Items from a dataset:
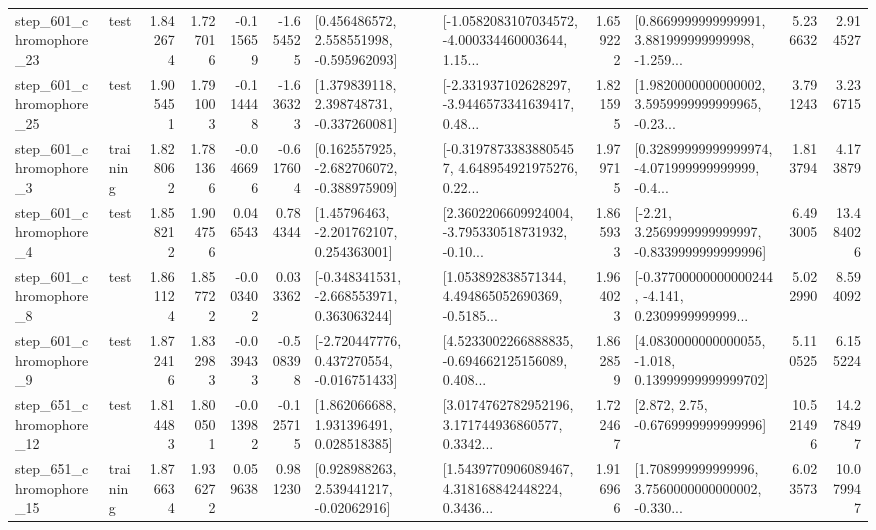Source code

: \begin{tabular}{llrrrrllrlrr}
  step\_601\_chromophore\_23 &      test &      1.842674 &    1.727016 &     -0.115659 & -1.654525 &    [0.456486572, 2.558551998, -0.595962093] &  [-1.0582083107034572, -4.000334460003644, 1.15... &       1.659222 &  [0.8669999999999991, 3.881999999999998, -1.259... &            5.236632 &          2.914527 \\
  step\_601\_chromophore\_25 &      test &      1.905451 &    1.791003 &     -0.114448 & -1.636323 &    [1.379839118, 2.398748731, -0.337260081] &  [-2.331937102628297, -3.9446573341639417, 0.48... &       1.821595 &  [1.9820000000000002, 3.5959999999999965, -0.23... &            3.791243 &          3.236715 \\
   step\_601\_chromophore\_3 &  training &      1.828062 &    1.781366 &     -0.046696 & -0.617604 &   [0.162557925, -2.682706072, -0.388975909] &  [-0.31978733838805457, 4.648954921975276, 0.22... &       1.979715 &  [0.32899999999999974, -4.071999999999999, -0.4... &            1.813794 &          4.173879 \\
   step\_601\_chromophore\_4 &      test &      1.858212 &    1.904756 &      0.046543 &  0.784344 &     [1.45796463, -2.201762107, 0.254363001] &  [2.3602206609924004, -3.795330518731932, -0.10... &       1.865933 &   [-2.21, 3.2569999999999997, -0.8339999999999996] &            6.493005 &         13.484026 \\
   step\_601\_chromophore\_8 &      test &      1.861124 &    1.857722 &     -0.003402 &  0.033362 &   [-0.348341531, -2.668553971, 0.363063244] &  [1.053892838571344, 4.494865052690369, -0.5185... &       1.964023 &  [-0.37700000000000244, -4.141, 0.2309999999999... &            5.022990 &          8.594092 \\
   step\_601\_chromophore\_9 &      test &      1.872416 &    1.832983 &     -0.039433 & -0.508398 &   [-2.720447776, 0.437270554, -0.016751433] &  [4.5233002266888835, -0.694662125156089, 0.408... &       1.862859 &  [4.0830000000000055, -1.018, 0.13999999999999702] &            5.110525 &          6.155224 \\
  step\_651\_chromophore\_12 &      test &      1.814483 &    1.800501 &     -0.013982 & -0.125715 &     [1.862066688, 1.931396491, 0.028518385] &  [3.0174762782952196, 3.171744936860577, 0.3342... &       1.722467 &                 [2.872, 2.75, -0.6769999999999996] &           10.521496 &         14.278497 \\
  step\_651\_chromophore\_15 &  training &      1.876634 &    1.936272 &      0.059638 &  0.981230 &     [0.928988263, 2.539441217, -0.02062916] &  [1.5439770906089467, 4.318168842448224, 0.3436... &       1.916966 &  [1.708999999999996, 3.7560000000000002, -0.330... &            6.023573 &         10.079947 \\

\end{tabular}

WORK INSTRUCTION:
Gather up every line in the data above that contains the word "tabular", copying each one.

WRITTEN ANSWER:
: \begin{tabular}{llrrrrllrlrr}
\end{tabular}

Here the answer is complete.